▸ Task description
Read through the data, and wherever a line holds the word "they", write that line out.

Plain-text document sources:

┌──

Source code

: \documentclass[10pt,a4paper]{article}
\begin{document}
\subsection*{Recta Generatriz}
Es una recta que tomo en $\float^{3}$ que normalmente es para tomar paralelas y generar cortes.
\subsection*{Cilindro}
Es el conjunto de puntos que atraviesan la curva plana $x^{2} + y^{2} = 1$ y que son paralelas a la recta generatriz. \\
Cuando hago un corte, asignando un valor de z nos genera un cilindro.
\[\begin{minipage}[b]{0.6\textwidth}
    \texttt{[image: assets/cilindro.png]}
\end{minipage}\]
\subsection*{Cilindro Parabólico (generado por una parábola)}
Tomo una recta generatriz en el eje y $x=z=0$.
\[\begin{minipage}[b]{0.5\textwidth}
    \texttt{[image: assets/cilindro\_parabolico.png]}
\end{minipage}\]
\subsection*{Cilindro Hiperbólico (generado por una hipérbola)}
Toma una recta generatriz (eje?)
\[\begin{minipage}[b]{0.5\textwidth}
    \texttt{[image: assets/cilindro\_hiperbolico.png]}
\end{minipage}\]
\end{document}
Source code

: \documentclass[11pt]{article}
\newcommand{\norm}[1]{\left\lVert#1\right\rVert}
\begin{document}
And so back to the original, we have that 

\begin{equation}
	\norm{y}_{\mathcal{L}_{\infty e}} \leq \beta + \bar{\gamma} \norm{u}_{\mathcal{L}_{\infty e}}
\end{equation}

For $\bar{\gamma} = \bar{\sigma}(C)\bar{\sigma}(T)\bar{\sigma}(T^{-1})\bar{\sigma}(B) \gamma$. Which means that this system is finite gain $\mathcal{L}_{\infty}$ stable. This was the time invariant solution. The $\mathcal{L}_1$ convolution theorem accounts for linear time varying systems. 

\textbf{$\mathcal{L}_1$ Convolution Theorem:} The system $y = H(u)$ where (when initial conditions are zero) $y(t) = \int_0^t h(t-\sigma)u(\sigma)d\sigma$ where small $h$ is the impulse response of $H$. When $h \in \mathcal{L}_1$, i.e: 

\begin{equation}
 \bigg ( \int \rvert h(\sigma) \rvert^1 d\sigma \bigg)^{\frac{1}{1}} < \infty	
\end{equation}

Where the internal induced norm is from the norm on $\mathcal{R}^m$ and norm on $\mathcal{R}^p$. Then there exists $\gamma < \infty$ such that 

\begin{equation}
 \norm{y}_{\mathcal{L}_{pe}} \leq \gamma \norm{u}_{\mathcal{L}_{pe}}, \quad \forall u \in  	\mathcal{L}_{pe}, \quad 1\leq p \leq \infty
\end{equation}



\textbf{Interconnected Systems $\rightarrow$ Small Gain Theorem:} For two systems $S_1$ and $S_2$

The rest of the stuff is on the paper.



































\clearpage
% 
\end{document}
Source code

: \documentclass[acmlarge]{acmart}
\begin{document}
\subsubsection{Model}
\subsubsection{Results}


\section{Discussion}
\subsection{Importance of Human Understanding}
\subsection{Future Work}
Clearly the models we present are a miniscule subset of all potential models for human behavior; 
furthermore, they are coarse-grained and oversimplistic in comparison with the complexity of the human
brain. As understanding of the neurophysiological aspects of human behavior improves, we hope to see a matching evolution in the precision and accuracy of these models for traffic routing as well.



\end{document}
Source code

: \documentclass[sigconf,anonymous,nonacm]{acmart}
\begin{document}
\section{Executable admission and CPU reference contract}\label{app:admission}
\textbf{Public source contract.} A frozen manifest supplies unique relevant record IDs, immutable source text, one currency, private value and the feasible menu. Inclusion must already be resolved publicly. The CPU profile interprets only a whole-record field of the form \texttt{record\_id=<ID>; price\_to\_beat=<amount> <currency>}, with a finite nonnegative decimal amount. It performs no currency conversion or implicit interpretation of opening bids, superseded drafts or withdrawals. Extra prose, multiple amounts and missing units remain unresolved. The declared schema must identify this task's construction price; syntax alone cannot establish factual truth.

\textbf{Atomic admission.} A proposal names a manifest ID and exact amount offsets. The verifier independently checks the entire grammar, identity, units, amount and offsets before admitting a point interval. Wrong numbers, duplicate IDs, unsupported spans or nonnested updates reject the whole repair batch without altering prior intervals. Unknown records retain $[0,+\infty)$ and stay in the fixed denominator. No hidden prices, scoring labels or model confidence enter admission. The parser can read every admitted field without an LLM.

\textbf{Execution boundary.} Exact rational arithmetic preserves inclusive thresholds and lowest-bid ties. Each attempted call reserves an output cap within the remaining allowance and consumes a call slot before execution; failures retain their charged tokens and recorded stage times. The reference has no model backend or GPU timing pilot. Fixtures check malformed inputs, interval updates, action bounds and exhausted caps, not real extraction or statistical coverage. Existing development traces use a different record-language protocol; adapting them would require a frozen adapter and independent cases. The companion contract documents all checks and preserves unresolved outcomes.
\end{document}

└──
┌──

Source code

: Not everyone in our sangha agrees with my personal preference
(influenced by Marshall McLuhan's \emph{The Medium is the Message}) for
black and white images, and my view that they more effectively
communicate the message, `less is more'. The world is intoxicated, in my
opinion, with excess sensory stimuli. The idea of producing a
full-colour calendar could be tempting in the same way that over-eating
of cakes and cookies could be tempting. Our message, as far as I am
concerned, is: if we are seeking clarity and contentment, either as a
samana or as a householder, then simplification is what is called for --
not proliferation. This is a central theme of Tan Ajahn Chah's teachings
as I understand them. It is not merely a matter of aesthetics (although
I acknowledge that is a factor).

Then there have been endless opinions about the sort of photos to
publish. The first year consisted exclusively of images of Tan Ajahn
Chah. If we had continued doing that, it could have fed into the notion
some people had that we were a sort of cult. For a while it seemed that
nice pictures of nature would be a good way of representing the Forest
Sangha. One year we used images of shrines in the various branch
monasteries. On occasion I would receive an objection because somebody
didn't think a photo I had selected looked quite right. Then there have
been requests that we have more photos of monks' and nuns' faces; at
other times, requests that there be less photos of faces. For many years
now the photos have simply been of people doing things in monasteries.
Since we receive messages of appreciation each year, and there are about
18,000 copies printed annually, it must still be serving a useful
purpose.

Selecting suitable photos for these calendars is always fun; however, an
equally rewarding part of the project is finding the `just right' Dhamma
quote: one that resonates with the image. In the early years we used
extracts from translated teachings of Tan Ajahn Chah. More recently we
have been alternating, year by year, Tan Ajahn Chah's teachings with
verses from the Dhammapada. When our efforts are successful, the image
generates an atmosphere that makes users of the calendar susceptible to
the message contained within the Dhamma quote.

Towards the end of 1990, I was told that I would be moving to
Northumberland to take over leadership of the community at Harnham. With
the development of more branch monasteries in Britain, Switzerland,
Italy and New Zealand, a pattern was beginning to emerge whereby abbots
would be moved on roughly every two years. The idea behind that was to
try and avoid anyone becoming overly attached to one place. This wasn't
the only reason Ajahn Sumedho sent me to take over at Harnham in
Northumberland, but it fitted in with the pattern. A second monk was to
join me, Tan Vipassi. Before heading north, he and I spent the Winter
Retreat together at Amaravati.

└──
┌──

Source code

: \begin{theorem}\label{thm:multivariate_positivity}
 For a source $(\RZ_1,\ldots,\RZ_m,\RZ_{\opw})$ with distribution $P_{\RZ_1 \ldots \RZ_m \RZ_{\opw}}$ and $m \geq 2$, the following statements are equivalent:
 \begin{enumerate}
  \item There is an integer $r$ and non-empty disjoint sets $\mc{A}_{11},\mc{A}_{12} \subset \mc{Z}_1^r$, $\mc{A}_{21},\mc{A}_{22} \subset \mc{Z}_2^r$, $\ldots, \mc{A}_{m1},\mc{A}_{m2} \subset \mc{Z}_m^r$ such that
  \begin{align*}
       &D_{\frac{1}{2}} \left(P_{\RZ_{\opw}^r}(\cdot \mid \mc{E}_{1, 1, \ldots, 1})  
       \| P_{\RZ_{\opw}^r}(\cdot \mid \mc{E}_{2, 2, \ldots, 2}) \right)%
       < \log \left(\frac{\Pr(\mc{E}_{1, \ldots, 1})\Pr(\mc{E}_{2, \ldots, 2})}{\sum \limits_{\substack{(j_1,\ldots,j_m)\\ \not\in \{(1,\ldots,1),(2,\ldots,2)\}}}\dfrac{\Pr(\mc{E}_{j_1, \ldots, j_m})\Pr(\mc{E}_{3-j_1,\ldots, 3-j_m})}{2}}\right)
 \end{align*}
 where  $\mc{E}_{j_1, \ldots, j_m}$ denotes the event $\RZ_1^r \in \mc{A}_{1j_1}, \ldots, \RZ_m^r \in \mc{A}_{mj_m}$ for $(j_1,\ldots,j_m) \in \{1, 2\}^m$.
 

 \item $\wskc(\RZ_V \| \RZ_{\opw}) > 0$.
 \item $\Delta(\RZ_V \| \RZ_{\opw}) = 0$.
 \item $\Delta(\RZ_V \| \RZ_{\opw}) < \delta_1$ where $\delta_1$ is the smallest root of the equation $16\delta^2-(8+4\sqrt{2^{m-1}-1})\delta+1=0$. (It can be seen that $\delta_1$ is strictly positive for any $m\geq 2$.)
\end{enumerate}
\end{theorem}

└──

▸ Expected answer
furthermore, they are coarse-grained and oversimplistic in comparison with the complexity of the human
black and white images, and my view that they more effectively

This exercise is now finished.